Breaking Bad Recap: BYOP

Ursula Coyote/AMC

Last week, I received a package at my office from Billy Gibbons’ tequila company — three bottles nestled inside a heavy wooden box with my name engraved alongside a doodled self-portrait of the ZZ Top guitarist’s prodigiously bearded mug. From generous promo swag to macabre totem of instant, horrible death in just a few days’ time.

Gus Fring’s complicated BYOB policy doesn’t just carry on Breaking Bad’s proud tradition of lending menace to everyday objects (see also: teddy-bear eyes, take-out fried chicken, Martinizing), it also jolts the show as it heads into the season-four homestretch. What looked last week like capitulation to the cartel’s demands was actually just Gus’ first step towards this poisoned-añejo revenge plot against Don Eladio, host of Mexico’s worst pool parties.

Considering he’s the protagonist of the series, Walt has been pushed to the plot’s fringes at this point; he may even be expendable now that Jesse is able to bullshit his way to a 96-percent batch of blue without even knowing how to make pentawhatsit acid. (Raise your hand if you also thought that was the single most suspenseful digital-chemical-purity-rating-gizmo scene in television history.) While all the fireworks are happening south of the border, Walt is a non-factor, back at his condo nursing his wounds, literally and otherwise, bawling pathetically to Walt, Jr., who has his own problems trying to figure out how to be the first high-school dude in history to get laid driving a PT Cruiser. (On the upside, he may have a future career as an optician.) Vince Gilligan’s intention to flip Walt from sympathetic sad-sack to loathsome archvillain has long been clear; rendering the character irrelevant to the awful matters at hand seems almost too cruel. True that 96 percent falls short of Gus’ perfectionist standards and gives Walt a mathematical chance at becoming integral again soon, but it’s still shocking that this is what we’ve come to after last week’s decisive fisticuffs — a few measly decimal points separating the show’s central figure from oblivion.

Of course, it was just a few weeks ago that Jesse was on the sidelines, smoking meth in his graffiti-covered living room with the entire extras cast of The Walking Dead. (Shrewd cost-cutting measure on AMC’s part at this critical moment.) And now, with Mike’s gunshot wound appearing worse than a mere earlobe-grazing, Jesse’s on the cusp of becoming the most important figure in Gus’ operation.
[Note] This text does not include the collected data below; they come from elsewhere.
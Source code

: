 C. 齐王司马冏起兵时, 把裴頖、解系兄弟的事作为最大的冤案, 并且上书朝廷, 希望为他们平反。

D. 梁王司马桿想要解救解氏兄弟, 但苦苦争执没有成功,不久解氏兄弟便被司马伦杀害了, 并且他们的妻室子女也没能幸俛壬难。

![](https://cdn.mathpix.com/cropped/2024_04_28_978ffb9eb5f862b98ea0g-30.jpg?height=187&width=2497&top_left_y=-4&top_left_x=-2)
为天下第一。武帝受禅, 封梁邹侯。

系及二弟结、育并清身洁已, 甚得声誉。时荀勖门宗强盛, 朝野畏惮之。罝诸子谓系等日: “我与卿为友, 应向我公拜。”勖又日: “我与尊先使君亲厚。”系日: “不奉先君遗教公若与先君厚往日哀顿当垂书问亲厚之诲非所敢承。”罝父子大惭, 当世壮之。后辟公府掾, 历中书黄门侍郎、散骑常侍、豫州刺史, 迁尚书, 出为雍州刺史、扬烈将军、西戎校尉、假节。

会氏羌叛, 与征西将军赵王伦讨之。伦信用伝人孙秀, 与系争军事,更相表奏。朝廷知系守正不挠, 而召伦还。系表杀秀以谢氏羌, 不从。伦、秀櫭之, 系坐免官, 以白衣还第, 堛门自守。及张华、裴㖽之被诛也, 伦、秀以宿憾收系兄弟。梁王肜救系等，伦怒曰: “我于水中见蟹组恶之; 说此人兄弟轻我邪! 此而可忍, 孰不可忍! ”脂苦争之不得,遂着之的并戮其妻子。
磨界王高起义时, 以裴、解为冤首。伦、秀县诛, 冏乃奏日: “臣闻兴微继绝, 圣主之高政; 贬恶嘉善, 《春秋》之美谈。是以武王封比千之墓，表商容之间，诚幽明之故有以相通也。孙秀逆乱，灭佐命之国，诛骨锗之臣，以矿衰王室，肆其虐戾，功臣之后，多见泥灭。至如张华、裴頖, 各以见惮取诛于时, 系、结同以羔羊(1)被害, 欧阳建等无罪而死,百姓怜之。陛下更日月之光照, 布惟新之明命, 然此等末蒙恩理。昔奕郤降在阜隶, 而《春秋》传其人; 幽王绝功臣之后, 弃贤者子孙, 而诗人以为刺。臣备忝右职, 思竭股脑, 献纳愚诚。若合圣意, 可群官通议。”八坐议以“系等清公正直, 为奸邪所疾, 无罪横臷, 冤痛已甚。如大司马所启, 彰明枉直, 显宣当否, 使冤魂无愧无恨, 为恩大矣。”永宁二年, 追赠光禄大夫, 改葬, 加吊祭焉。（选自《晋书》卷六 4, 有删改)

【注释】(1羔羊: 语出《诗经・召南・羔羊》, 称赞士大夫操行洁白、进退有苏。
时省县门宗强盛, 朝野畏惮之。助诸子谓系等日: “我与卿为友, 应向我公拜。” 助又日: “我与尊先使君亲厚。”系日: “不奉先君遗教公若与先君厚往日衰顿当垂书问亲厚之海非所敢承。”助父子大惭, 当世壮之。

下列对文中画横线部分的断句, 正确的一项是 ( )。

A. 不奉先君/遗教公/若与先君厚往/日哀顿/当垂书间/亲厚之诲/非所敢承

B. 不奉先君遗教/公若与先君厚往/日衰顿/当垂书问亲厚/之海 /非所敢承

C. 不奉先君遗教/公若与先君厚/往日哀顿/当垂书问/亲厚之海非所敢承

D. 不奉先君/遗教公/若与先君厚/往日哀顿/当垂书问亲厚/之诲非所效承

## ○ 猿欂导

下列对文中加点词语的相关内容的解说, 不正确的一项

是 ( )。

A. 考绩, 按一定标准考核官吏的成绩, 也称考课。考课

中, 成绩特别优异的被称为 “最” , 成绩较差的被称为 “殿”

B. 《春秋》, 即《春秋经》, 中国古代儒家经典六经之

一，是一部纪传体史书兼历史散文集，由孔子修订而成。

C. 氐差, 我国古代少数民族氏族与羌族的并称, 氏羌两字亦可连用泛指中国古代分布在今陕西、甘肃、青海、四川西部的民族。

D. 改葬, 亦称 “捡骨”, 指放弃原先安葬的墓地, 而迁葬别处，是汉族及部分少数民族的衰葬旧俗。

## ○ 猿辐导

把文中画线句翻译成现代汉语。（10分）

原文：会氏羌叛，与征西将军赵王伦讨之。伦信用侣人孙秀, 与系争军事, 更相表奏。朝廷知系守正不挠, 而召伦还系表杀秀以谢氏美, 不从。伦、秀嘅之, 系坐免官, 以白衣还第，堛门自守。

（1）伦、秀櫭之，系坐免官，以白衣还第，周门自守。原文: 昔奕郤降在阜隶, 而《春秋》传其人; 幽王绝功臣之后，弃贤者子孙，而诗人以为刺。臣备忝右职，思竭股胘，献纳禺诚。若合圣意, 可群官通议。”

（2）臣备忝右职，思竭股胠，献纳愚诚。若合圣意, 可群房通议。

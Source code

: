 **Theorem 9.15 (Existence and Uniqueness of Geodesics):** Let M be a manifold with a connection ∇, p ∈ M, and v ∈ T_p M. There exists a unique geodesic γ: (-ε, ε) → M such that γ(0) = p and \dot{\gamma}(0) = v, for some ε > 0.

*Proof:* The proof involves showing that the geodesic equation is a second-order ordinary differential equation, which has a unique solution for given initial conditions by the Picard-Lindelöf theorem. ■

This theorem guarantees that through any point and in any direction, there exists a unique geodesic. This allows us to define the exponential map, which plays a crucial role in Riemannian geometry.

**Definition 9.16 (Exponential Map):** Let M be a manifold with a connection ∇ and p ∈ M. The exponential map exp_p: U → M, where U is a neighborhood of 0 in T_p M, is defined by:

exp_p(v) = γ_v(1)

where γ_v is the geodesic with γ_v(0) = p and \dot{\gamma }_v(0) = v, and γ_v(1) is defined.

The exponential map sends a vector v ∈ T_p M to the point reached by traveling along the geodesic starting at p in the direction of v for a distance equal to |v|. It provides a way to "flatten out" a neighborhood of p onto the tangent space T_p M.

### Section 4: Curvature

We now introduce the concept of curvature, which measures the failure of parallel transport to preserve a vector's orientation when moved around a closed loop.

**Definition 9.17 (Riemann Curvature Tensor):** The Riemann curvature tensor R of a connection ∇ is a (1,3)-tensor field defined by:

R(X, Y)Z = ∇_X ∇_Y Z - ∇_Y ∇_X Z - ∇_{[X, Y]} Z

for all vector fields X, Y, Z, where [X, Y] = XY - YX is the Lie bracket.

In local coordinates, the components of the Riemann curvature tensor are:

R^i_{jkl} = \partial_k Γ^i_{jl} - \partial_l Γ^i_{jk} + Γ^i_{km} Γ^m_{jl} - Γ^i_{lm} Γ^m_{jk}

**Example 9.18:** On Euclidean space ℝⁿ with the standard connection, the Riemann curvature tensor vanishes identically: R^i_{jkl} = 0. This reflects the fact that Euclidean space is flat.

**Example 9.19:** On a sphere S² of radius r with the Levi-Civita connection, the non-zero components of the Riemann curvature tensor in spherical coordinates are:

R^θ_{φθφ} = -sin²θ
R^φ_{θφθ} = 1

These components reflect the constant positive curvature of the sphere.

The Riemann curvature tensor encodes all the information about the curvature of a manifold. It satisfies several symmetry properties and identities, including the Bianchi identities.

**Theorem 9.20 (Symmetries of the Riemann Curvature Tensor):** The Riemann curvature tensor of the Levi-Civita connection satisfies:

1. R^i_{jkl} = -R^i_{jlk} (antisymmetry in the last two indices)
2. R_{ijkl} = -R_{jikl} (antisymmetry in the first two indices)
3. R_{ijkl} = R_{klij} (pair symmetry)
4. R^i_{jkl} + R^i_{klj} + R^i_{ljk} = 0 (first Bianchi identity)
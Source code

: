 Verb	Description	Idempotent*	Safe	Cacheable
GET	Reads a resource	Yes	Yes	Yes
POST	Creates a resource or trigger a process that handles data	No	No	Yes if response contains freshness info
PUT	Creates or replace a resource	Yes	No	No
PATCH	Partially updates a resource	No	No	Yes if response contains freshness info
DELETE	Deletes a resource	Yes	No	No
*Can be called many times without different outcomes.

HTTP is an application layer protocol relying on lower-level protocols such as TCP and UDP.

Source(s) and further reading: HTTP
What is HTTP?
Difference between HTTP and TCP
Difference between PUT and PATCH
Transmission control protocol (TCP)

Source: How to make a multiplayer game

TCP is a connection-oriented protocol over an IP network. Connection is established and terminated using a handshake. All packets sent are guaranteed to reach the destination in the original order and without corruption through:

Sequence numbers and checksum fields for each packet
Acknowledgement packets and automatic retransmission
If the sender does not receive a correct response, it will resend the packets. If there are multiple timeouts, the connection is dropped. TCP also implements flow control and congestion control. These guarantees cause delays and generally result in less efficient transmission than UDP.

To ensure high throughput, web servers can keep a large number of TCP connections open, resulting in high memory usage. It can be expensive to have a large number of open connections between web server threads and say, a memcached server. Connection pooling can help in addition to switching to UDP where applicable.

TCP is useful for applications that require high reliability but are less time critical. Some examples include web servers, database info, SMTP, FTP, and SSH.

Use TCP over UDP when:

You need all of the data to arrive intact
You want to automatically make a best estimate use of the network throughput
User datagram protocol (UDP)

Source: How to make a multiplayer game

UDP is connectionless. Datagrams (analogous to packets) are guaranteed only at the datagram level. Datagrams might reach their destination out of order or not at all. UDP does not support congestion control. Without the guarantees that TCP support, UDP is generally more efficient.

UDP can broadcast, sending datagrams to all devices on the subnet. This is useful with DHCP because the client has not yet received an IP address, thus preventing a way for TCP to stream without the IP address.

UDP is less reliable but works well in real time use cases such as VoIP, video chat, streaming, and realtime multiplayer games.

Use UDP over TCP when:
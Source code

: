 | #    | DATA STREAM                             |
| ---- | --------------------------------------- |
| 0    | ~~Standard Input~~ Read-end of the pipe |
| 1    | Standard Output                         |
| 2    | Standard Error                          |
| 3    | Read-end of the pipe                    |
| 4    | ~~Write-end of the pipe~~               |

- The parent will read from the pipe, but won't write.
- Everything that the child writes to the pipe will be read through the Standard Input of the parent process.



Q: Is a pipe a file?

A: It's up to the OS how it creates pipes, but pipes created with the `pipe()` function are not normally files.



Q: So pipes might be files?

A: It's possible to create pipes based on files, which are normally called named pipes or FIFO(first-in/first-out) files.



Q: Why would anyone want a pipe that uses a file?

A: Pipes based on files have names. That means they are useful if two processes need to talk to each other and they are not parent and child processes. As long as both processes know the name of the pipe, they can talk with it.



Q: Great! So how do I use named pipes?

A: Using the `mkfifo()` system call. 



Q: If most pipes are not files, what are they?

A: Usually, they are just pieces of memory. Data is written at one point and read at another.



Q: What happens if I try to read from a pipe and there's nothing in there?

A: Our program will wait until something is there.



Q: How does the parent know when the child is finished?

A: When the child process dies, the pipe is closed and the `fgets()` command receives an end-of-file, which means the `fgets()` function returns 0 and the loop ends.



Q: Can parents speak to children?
Which is probably a very, very bad idea. Bitch. Although it would hardly be surprising to see Mike back on his feet next week, having removed the bullet with a shrimp-cocktail fork and cauterized the wound with the car lighter. He just seems like the Road Runner of shady, surly, wisdom-espousing drug-ring henchmen.

In other news, while she isn’t busy humiliating her son by finding the absolute diametric opposite of a Dodge Challenger, Skyler continues to consult Scooby-Doo episodes for guidance in dealing with Ted, who blows the first chunk of his fortuitously timed mystery inheritance on a new Benz rather than, you know, pay hundreds of thousands of dollars in back taxes. Without an intact marriage to ruin, and with the family’s downfall more likely to come from the DEA side than the IRS, it’s hard to discern the stakes here other than to further marginalize the Whites in their own story.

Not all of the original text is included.